[Action item] The answer must be an exact reproduction of all the entries.

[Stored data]

○ ○ ○ ○ ○ ○ ○

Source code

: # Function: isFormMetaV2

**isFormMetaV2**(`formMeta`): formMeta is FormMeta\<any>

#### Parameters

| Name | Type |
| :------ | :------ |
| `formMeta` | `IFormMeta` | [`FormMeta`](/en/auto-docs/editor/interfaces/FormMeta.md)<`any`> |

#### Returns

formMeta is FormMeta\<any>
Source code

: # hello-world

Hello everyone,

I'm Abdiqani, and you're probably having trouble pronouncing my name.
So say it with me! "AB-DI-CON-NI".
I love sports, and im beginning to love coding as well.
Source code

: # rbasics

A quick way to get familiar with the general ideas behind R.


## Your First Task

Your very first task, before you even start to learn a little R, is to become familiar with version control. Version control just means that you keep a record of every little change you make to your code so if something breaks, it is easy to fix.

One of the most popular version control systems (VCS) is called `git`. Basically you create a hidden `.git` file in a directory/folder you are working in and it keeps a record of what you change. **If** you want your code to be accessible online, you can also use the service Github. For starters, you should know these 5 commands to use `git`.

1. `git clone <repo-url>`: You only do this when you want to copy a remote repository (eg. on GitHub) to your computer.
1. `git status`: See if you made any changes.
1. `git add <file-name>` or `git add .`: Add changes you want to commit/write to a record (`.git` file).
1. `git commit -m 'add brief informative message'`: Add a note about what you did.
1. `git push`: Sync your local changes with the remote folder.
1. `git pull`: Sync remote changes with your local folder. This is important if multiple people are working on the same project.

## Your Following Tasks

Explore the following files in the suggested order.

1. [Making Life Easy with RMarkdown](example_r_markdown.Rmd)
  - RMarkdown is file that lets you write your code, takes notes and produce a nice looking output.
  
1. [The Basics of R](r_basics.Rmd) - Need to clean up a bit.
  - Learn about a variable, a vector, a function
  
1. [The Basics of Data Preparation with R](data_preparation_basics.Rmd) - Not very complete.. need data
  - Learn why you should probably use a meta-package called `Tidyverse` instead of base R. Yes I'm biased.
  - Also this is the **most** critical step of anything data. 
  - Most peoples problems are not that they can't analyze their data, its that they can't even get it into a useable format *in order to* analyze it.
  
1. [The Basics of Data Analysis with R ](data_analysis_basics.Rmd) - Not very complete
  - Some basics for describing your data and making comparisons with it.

○ ○ ○ ○ ○ ○ ○

[Finished exercise]
Source code

: # Function: isFormMetaV2

**isFormMetaV2**(`formMeta`): formMeta is FormMeta\<any>

#### Parameters

| Name | Type |
| :------ | :------ |
| `formMeta` | `IFormMeta` | [`FormMeta`](/en/auto-docs/editor/interfaces/FormMeta.md)<`any`> |

#### Returns

formMeta is FormMeta\<any>
Source code

: # hello-world

Hello everyone,

I'm Abdiqani, and you're probably having trouble pronouncing my name.
So say it with me! "AB-DI-CON-NI".
I love sports, and im beginning to love coding as well.
Source code

: # rbasics

A quick way to get familiar with the general ideas behind R.


## Your First Task

Your very first task, before you even start to learn a little R, is to become familiar with version control. Version control just means that you keep a record of every little change you make to your code so if something breaks, it is easy to fix.

One of the most popular version control systems (VCS) is called `git`. Basically you create a hidden `.git` file in a directory/folder you are working in and it keeps a record of what you change. **If** you want your code to be accessible online, you can also use the service Github. For starters, you should know these 5 commands to use `git`.

1. `git clone <repo-url>`: You only do this when you want to copy a remote repository (eg. on GitHub) to your computer.
1. `git status`: See if you made any changes.
1. `git add <file-name>` or `git add .`: Add changes you want to commit/write to a record (`.git` file).
1. `git commit -m 'add brief informative message'`: Add a note about what you did.
1. `git push`: Sync your local changes with the remote folder.
1. `git pull`: Sync remote changes with your local folder. This is important if multiple people are working on the same project.

## Your Following Tasks

Explore the following files in the suggested order.

1. [Making Life Easy with RMarkdown](example_r_markdown.Rmd)
  - RMarkdown is file that lets you write your code, takes notes and produce a nice looking output.
  
1. [The Basics of R](r_basics.Rmd) - Need to clean up a bit.
  - Learn about a variable, a vector, a function
  
1. [The Basics of Data Preparation with R](data_preparation_basics.Rmd) - Not very complete.. need data
  - Learn why you should probably use a meta-package called `Tidyverse` instead of base R. Yes I'm biased.
  - Also this is the **most** critical step of anything data. 
  - Most peoples problems are not that they can't analyze their data, its that they can't even get it into a useable format *in order to* analyze it.
  
1. [The Basics of Data Analysis with R ](data_analysis_basics.Rmd) - Not very complete
  - Some basics for describing your data and making comparisons with it.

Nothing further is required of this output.